Start of Source data

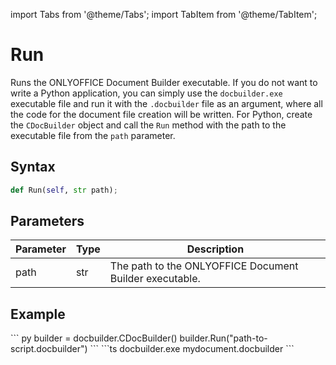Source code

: import Tabs from '@theme/Tabs';
import TabItem from '@theme/TabItem';

# Run

Runs the ONLYOFFICE Document Builder executable. If you do not want to write a Python application, you can simply use the `docbuilder.exe` executable file and run it with the `.docbuilder` file as an argument, where all the code for the document file creation will be written. For Python, create the `CDocBuilder` object and call the `Run` method with the path to the executable file from the `path` parameter.

## Syntax

```py
def Run(self, str path);
```

## Parameters

| Parameter | Type | Description                                             |
| --------- | ---- | ------------------------------------------------------- |
| path      | str  | The path to the ONLYOFFICE Document Builder executable. |

## Example

<Tabs>
    <TabItem value="python" label="Python">
        ``` py
        builder = docbuilder.CDocBuilder()
        builder.Run("path-to-script.docbuilder")
        ```
    </TabItem>
    <TabItem value="builder" label=".docbuilder">
        ```ts
        docbuilder.exe mydocument.docbuilder
        ```
    </TabItem>
</Tabs>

End of Source data

- **What is expected**: Count the lines above that contain the word "path". Give only the number.

- **Reply to the task**: 4